*WHAT THIS TASK INVOLVES*:
The full listing should be duplicated word for word.

*SOURCE RECORDS*:
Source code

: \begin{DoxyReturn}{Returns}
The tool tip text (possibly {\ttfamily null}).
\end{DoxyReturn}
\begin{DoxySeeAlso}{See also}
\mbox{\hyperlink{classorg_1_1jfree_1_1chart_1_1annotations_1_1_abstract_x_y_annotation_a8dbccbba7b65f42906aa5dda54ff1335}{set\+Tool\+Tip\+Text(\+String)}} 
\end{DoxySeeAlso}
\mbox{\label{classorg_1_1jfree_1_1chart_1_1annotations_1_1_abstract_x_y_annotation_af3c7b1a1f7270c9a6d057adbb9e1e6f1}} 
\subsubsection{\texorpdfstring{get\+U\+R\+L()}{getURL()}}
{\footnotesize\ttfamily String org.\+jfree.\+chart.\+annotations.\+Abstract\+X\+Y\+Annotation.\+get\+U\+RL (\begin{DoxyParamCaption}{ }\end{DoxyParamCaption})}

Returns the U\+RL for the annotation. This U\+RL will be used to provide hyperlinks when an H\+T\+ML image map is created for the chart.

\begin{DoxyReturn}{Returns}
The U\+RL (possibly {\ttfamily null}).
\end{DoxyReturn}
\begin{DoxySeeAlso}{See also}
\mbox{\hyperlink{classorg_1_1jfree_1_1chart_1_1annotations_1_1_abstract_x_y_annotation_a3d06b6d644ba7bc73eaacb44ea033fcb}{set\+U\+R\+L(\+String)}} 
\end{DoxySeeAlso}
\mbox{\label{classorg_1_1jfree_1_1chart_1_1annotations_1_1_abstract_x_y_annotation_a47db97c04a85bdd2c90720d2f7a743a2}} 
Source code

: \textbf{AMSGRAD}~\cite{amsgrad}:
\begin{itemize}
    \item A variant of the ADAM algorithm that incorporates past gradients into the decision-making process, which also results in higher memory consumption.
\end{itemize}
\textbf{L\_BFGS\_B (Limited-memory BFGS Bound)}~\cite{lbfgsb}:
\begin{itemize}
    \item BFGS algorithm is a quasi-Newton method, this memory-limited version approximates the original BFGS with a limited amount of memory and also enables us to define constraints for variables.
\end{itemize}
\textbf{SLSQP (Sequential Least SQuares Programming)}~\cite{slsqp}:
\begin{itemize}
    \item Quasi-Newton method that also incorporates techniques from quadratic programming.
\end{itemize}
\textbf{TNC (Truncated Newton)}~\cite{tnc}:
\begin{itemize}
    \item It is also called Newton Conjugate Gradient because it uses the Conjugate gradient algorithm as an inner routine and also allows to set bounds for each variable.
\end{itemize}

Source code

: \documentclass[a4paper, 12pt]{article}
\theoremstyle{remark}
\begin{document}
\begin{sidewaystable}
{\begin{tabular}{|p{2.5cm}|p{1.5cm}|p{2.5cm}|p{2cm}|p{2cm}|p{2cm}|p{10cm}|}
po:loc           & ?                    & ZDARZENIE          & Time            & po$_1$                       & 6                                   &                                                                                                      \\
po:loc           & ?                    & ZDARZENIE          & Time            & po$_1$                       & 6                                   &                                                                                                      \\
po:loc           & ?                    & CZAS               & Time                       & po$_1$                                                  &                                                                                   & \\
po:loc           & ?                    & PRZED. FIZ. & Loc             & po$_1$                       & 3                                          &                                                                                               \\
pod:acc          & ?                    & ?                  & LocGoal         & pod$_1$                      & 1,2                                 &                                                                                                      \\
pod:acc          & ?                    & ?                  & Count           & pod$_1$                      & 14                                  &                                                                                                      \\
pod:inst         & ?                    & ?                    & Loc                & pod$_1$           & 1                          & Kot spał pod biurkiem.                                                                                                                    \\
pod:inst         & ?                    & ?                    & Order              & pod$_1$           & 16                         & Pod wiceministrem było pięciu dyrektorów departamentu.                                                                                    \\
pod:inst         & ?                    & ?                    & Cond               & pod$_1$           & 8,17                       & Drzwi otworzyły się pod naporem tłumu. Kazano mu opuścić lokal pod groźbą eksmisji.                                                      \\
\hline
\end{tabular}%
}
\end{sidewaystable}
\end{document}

*EXERCISE SOLUTION*:
Source code

: \begin{DoxyReturn}{Returns}
The tool tip text (possibly {\ttfamily null}).
\end{DoxyReturn}
\begin{DoxySeeAlso}{See also}
\mbox{\hyperlink{classorg_1_1jfree_1_1chart_1_1annotations_1_1_abstract_x_y_annotation_a8dbccbba7b65f42906aa5dda54ff1335}{set\+Tool\+Tip\+Text(\+String)}} 
\end{DoxySeeAlso}
\mbox{\label{classorg_1_1jfree_1_1chart_1_1annotations_1_1_abstract_x_y_annotation_af3c7b1a1f7270c9a6d057adbb9e1e6f1}} 
\subsubsection{\texorpdfstring{get\+U\+R\+L()}{getURL()}}
{\footnotesize\ttfamily String org.\+jfree.\+chart.\+annotations.\+Abstract\+X\+Y\+Annotation.\+get\+U\+RL (\begin{DoxyParamCaption}{ }\end{DoxyParamCaption})}

Returns the U\+RL for the annotation. This U\+RL will be used to provide hyperlinks when an H\+T\+ML image map is created for the chart.

\begin{DoxyReturn}{Returns}
The U\+RL (possibly {\ttfamily null}).
\end{DoxyReturn}
\begin{DoxySeeAlso}{See also}
\mbox{\hyperlink{classorg_1_1jfree_1_1chart_1_1annotations_1_1_abstract_x_y_annotation_a3d06b6d644ba7bc73eaacb44ea033fcb}{set\+U\+R\+L(\+String)}} 
\end{DoxySeeAlso}
\mbox{\label{classorg_1_1jfree_1_1chart_1_1annotations_1_1_abstract_x_y_annotation_a47db97c04a85bdd2c90720d2f7a743a2}} 
Source code

: \textbf{AMSGRAD}~\cite{amsgrad}:
\begin{itemize}
    \item A variant of the ADAM algorithm that incorporates past gradients into the decision-making process, which also results in higher memory consumption.
\end{itemize}
\textbf{L\_BFGS\_B (Limited-memory BFGS Bound)}~\cite{lbfgsb}:
\begin{itemize}
    \item BFGS algorithm is a quasi-Newton method, this memory-limited version approximates the original BFGS with a limited amount of memory and also enables us to define constraints for variables.
\end{itemize}
\textbf{SLSQP (Sequential Least SQuares Programming)}~\cite{slsqp}:
\begin{itemize}
    \item Quasi-Newton method that also incorporates techniques from quadratic programming.
\end{itemize}
\textbf{TNC (Truncated Newton)}~\cite{tnc}:
\begin{itemize}
    \item It is also called Newton Conjugate Gradient because it uses the Conjugate gradient algorithm as an inner routine and also allows to set bounds for each variable.
\end{itemize}

Source code

: \documentclass[a4paper, 12pt]{article}
\theoremstyle{remark}
\begin{document}
\begin{sidewaystable}
{\begin{tabular}{|p{2.5cm}|p{1.5cm}|p{2.5cm}|p{2cm}|p{2cm}|p{2cm}|p{10cm}|}
po:loc           & ?                    & ZDARZENIE          & Time            & po$_1$                       & 6                                   &                                                                                                      \\
po:loc           & ?                    & ZDARZENIE          & Time            & po$_1$                       & 6                                   &                                                                                                      \\
po:loc           & ?                    & CZAS               & Time                       & po$_1$                                                  &                                                                                   & \\
po:loc           & ?                    & PRZED. FIZ. & Loc             & po$_1$                       & 3                                          &                                                                                               \\
pod:acc          & ?                    & ?                  & LocGoal         & pod$_1$                      & 1,2                                 &                                                                                                      \\
pod:acc          & ?                    & ?                  & Count           & pod$_1$                      & 14                                  &                                                                                                      \\
pod:inst         & ?                    & ?                    & Loc                & pod$_1$           & 1                          & Kot spał pod biurkiem.                                                                                                                    \\
pod:inst         & ?                    & ?                    & Order              & pod$_1$           & 16                         & Pod wiceministrem było pięciu dyrektorów departamentu.                                                                                    \\
pod:inst         & ?                    & ?                    & Cond               & pod$_1$           & 8,17                       & Drzwi otworzyły się pod naporem tłumu. Kazano mu opuścić lokal pod groźbą eksmisji.                                                      \\
\hline
\end{tabular}%
}
\end{sidewaystable}
\end{document}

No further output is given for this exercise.